Voltemos à definição de “criativo” do primeiro parágrafo: “criar” é aprofundar-se na essência de uma ideia. Como era esse o talento necessário para tornar-se um dos bons (e não só um original pirilampo), com o tempo, as atividades acessórias aproximaram-se desse olimpo, e em particular o planejamento. Até chegarmos ao momento em que “planejar” e “criar” confundem-se na busca da conceituação profunda de mensagens, discursos e histórias que seduzam, envolvam e fidelizem o coração dos consumidores. “Criar” é (ou era) portanto verticalidade, essencialidade.

Isso funcionava, e bem, em um mundo em que poucas e domesticáveis são as interfaces com os consumidores. Não funciona mais depois do big bang.

Criar é portanto, hoje, verticalidade e horizontalidade ao mesmo tempo. É a habilidade indissociável de intuir e pensar profunda e superficialmente, na largada, desde o primeiro briefing. E essa nova Criação está na mídia de um novo tipo, no atendimento de um novo tipo, na “criação” de um novo tipo e principalmente no planejamento de um novo tipo.

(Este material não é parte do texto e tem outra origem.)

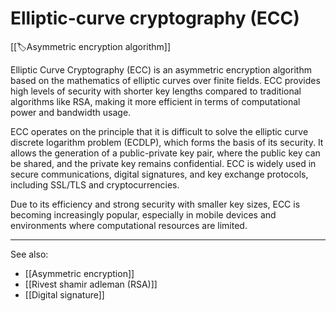 
# Elliptic-curve cryptography (ECC)

[[🏷️Asymmetric encryption algorithm]]

Elliptic Curve Cryptography (ECC) is an asymmetric encryption algorithm based on the mathematics of elliptic curves over finite fields. ECC provides high levels of security with shorter key lengths compared to traditional algorithms like RSA, making it more efficient in terms of computational power and bandwidth usage.

ECC operates on the principle that it is difficult to solve the elliptic curve discrete logarithm problem (ECDLP), which forms the basis of its security. It allows the generation of a public-private key pair, where the public key can be shared, and the private key remains confidential. ECC is widely used in secure communications, digital signatures, and key exchange protocols, including SSL/TLS and cryptocurrencies.

Due to its efficiency and strong security with smaller key sizes, ECC is becoming increasingly popular, especially in mobile devices and environments where computational resources are limited.

---

See also:

- [[Asymmetric encryption]]
- [[Rivest shamir adleman (RSA)]]
- [[Digital signature]]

7 thoughts on “O novo criativo, das profundezas e superfícies

  1. Mas seja a criação “vertical” ou “horizontal”, não chega um momento em que é necessário, e inevitável, gerar a famosa “mensagem”? A “criação”, das antigas, era especializada na mensagem: sua ideia, suas palavras, sua argumentação, sua sedução, sua cor, sua aparência. A “criação”, essa nova, brota tudo ao mesmo tempo agora, palavras, imagens, programações, tecnologias, estratégias? E você conhece alguém que consiga fazer sozinho tudo isso? Alguém que tenha a “multitude” e domínio de tudo, todos os talentos e habilidades técnicas? Não tenho nenhum problema em partilhar a criação com áreas que outros podem achar “acessórias”. Pra mim, toda a agência podia se chamar “criação”, nos tempos antigos e modernos (desde que todo mundo assumisse a responsabilidade pelo conteúdo). Só que continuo acreditando em talentos específicos. Esse camarada em quem tudo converge, já ouvi falar muito dele, mas nunca o conheci. Ao longo da história da propaganda, quem valorizou mais o talento de criar a mensagem, o conteúdo, foi o mercado. Talvez porque fosse mais delicado e difícil mesmo. Talvez ainda seja. Mas a criação “se achar” é consequência disso – e certamente uma aberração comportamental que dificulta o trabalho. De qualquer forma, embora me considere bastante aberto aos novos tempos, esse meu jeito antiquado de ser frequentemente bate em concorrências agências inclusive grandes, de todos os naipes, até mesmo as que se dizem “especialistas” na tal “geração Y”. Minha carreira e meu salário resultam da escolha consciente de ser da “criação” (das antigas), com todas as suas glórias e dores, algumas do tamanho do Everest. Não sei bem se “usurpei” alguma coisa de alguém um dia.